Ten years later, I’m considering a plan to return to school, this time to walk away with a degree in creative writing. What am I afraid of? Well…what else when it comes to college education? Wasting my money, either now or with interest for the next ten or fifteen years, on a degree that, on its face, will not guarantee any modicum of income.
It comes down to a question of usage. How do I intend to use the classes and, eventually, the degree? The classes will provide for me more structure, which I need, and it’ll force me to buckle down, so to speak, to treat my work less of a hobby and more of a profession, with all caveats for failure understood and appreciated, more so than I’d like to recognize.

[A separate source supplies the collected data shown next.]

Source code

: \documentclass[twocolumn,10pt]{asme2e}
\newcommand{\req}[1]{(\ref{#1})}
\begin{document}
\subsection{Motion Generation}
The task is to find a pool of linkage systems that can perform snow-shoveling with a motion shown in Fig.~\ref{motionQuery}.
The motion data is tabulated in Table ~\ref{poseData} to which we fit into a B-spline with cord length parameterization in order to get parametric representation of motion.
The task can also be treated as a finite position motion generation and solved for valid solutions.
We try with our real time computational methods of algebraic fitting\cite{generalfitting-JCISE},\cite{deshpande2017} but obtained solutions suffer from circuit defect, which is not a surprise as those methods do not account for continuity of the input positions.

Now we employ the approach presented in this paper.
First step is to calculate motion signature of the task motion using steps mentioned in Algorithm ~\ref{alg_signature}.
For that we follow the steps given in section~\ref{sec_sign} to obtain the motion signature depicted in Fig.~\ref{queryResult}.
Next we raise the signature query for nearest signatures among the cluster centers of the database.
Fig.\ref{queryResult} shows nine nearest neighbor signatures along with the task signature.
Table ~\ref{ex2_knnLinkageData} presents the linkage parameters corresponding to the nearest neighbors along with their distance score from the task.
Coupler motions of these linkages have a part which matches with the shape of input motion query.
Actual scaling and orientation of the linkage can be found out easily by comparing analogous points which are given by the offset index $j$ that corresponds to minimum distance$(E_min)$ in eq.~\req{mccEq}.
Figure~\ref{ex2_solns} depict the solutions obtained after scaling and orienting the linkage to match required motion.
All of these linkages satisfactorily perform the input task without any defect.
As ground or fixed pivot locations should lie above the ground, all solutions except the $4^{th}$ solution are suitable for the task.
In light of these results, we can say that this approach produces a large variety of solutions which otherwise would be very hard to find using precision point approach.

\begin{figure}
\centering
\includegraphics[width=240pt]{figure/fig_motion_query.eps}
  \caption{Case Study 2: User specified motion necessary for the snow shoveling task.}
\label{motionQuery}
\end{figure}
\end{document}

So how would I use my degree? Well, somewhere in the back of my mind, I’d like to teach one day, which would require an MFA, but that’s for another post. I intend to use it as a means to enrich my life and take control of my life, a rare commodity for humans in a world where fear-mongering is the de facto persuasion tactic of choice.
One of the greatest fallacies taught to my generation was that a college degree equated to material success and security. There are many brokenhearted, indebted and therefore, broke individuals because they literally thought a degree in of itself is a golden ticket to the middle-class, that nebulous caste that everyone thinks they belongs to and no one can truly define.
The other side of the fallacy is the acquisition of a degree for security independent of the student’s actual desire. So what you have now is a grip of doctors and lawyers who’d rather slit their wrists than participate in their profession for another day. Maybe not that hyperbolic, but the spirit remains accurate.
I like food, clothes and a roof over my head as much as the next man. But as a recovering depressive, I’ve developed an appreciation to do whatever it takes to live as true of a life as you can, lest find yourself inconsolable, insufferable, insane or worst, in a ditch somewhere after being snapped in half by fear, which begets disappointment.
Not “disappointment” like a failed business, but “disappointment” in living each day for decades saying, “One day I’m going to open a business” and never taking the necessary leap to make that happen. Never trying. Never holding enough belief in your faculties, in yourself, to approach the minefield with care and education…and traverse it anyway, because you know something better is on the other side. I rather get blown up on the way to the other side than to live like that again. Real talk.
So call it an exercise in idealism. To me, the choice is simple: go back to school as a creative writer or don’t go at all, because there’s no other profession, no other course of study, that interests me as much or more. Since everyone remains insistent that a college degree is the way to go, so be it. In the end, I shouldn’t have to forgo a college education because my degree doesn’t come with a lab coat or business suit. And until America is no longer America, I don’t have to make that sacrifice, even as a black man. I have my parents to thank for that.